1 Agustus 2012
Dear Arafa
Nuhbahtra,
Seperti baru
kemarin melihatmu “terjun bebas” dari rahim bunda. Kulitmu yang merah,
tangisanmu yang memecah gelembung ketegangan menjadi rona kebahagiaan pada
setiap wajah orang di keluarga kita. Semua masih tergambar jelas. Benar-benar seperti
baru kemarin.
Bundamu saja masih serupa ketika pertama ayah meminangnya. Padahal
hampir 4 tahun sudah kami berdua bersama, dan tiga tahun sudah kita hidup
serumah bertiga.
Kehadiranmu
tiga tahun lalu memang bak gempa, khususnya dalam kehidupan ayah. Semua hal
berubah begitu cepat dan drastis. Khususnya dalam cara ayah memandang dunia. Ibarat
dalam sebuah nyenyak yang terbuai mimpi, kamu membangunkanku hingga tak sempat
tertidur lagi. Lebih gagah dari itu, kamu justru hadir bak “cermin hidup” bagi
ayah. Tidak saja kerumitan yang membahagiakan, kamu juga hadir memberi
pelajaran buat ayah. Pelajaran tentang kehidupan.
Ketika kamu
marah, gaya dan perilakumu sungguh tak asing. Itu aku.
Ketika kamu
merengek, merajuk meminta sesuatu, kamu selalu bisa membuat ayah marah. Aku
memarahimu, tak jarang mencubit dan menabok pantatmu. Tapi bukannya kamu takut,
justru kamu balik memarahiku. Apa-apaan ini? tanyaku pada diriku sendiri.
Kamu yang haus
perhatian, selalu sukses mencuri perhatian orang-orang disekelilingmu.
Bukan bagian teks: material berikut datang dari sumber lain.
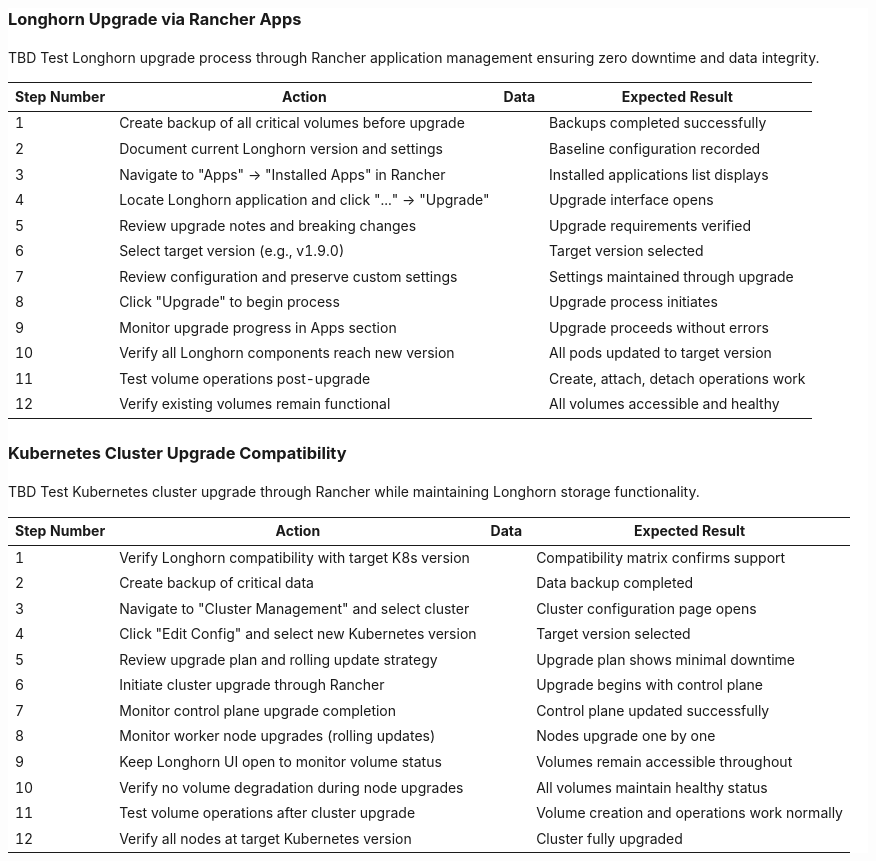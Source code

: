 ### Longhorn Upgrade via Rancher Apps

TBD Test Longhorn upgrade process through Rancher application management ensuring zero downtime and data integrity.

| Step Number | Action                                                  | Data | Expected Result                        |
| ----------- | ------------------------------------------------------- | ---- | -------------------------------------- |
| 1           | Create backup of all critical volumes before upgrade    |      | Backups completed successfully         |
| 2           | Document current Longhorn version and settings          |      | Baseline configuration recorded        |
| 3           | Navigate to "Apps" → "Installed Apps" in Rancher        |      | Installed applications list displays   |
| 4           | Locate Longhorn application and click "..." → "Upgrade" |      | Upgrade interface opens                |
| 5           | Review upgrade notes and breaking changes               |      | Upgrade requirements verified          |
| 6           | Select target version (e.g., v1.9.0)                    |      | Target version selected                |
| 7           | Review configuration and preserve custom settings       |      | Settings maintained through upgrade    |
| 8           | Click "Upgrade" to begin process                        |      | Upgrade process initiates              |
| 9           | Monitor upgrade progress in Apps section                |      | Upgrade proceeds without errors        |
| 10          | Verify all Longhorn components reach new version        |      | All pods updated to target version     |
| 11          | Test volume operations post-upgrade                     |      | Create, attach, detach operations work |
| 12          | Verify existing volumes remain functional               |      | All volumes accessible and healthy     |

### Kubernetes Cluster Upgrade Compatibility

TBD Test Kubernetes cluster upgrade through Rancher while maintaining Longhorn storage functionality.

| Step Number | Action                                                | Data | Expected Result                              |
| ----------- | ----------------------------------------------------- | ---- | -------------------------------------------- |
| 1           | Verify Longhorn compatibility with target K8s version |      | Compatibility matrix confirms support        |
| 2           | Create backup of critical data                        |      | Data backup completed                        |
| 3           | Navigate to "Cluster Management" and select cluster   |      | Cluster configuration page opens             |
| 4           | Click "Edit Config" and select new Kubernetes version |      | Target version selected                      |
| 5           | Review upgrade plan and rolling update strategy       |      | Upgrade plan shows minimal downtime          |
| 6           | Initiate cluster upgrade through Rancher              |      | Upgrade begins with control plane            |
| 7           | Monitor control plane upgrade completion              |      | Control plane updated successfully           |
| 8           | Monitor worker node upgrades (rolling updates)        |      | Nodes upgrade one by one                     |
| 9           | Keep Longhorn UI open to monitor volume status        |      | Volumes remain accessible throughout         |
| 10          | Verify no volume degradation during node upgrades     |      | All volumes maintain healthy status          |
| 11          | Test volume operations after cluster upgrade          |      | Volume creation and operations work normally |
| 12          | Verify all nodes at target Kubernetes version         |      | Cluster fully upgraded                       |
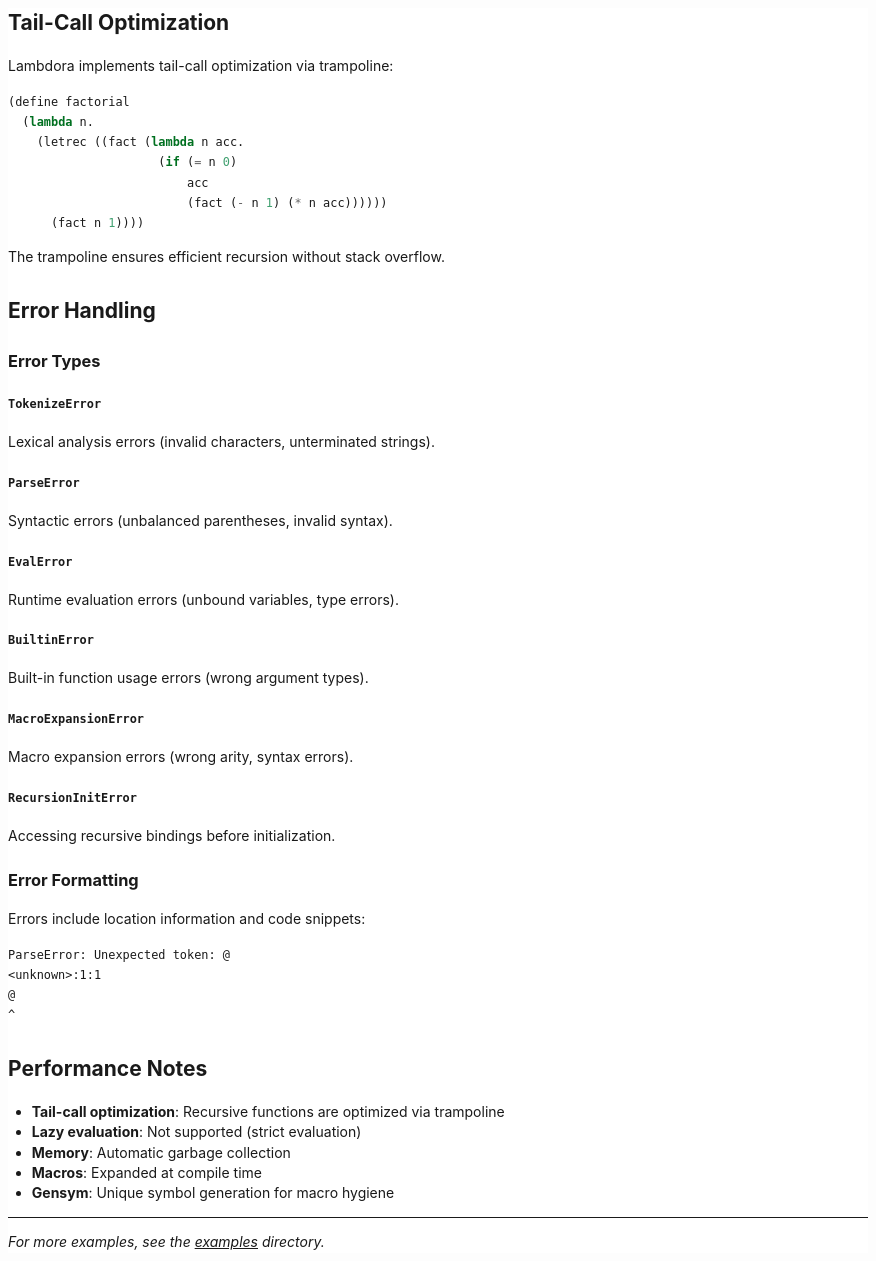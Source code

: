 ## Tail-Call Optimization

Lambdora implements tail-call optimization via trampoline:

```lisp
(define factorial
  (lambda n.
    (letrec ((fact (lambda n acc.
                     (if (= n 0)
                         acc
                         (fact (- n 1) (* n acc))))))
      (fact n 1))))
```

The trampoline ensures efficient recursion without stack overflow.

## Error Handling

### Error Types

#### `TokenizeError`
Lexical analysis errors (invalid characters, unterminated strings).

#### `ParseError`
Syntactic errors (unbalanced parentheses, invalid syntax).

#### `EvalError`
Runtime evaluation errors (unbound variables, type errors).

#### `BuiltinError`
Built-in function usage errors (wrong argument types).

#### `MacroExpansionError`
Macro expansion errors (wrong arity, syntax errors).

#### `RecursionInitError`
Accessing recursive bindings before initialization.

### Error Formatting
Errors include location information and code snippets:

```
ParseError: Unexpected token: @
<unknown>:1:1
@
^
```

## Performance Notes

- **Tail-call optimization**: Recursive functions are optimized via trampoline
- **Lazy evaluation**: Not supported (strict evaluation)
- **Memory**: Automatic garbage collection
- **Macros**: Expanded at compile time
- **Gensym**: Unique symbol generation for macro hygiene

---

*For more examples, see the [examples](../examples/) directory.*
Dan kamu
paling cepat belajar untuk urusan yang satu itu. Tak pernah kehabisan akal.
Tidak mau
diatur. Sepertinya sifat itu juga tidak asing bagiku. Dan mungkin kelak bagimu.
Hanya soal
warna kulit, wajahmu dan wadag fisikmu, sepertinya itu 90% duplikat bundamu. Aku
mensyukuri itu, sangat-sangat mensyukuri itu (jangan tertawa kau, Nak!)
Tak akan
habis daftar untuk mengungkapkan kejengkelan, kekaguman, kebahagiaan, dan rasa
bersalah ayah kepadamu, jagoan. Jauh dari sempurna aku berperan menjadi ayahmu.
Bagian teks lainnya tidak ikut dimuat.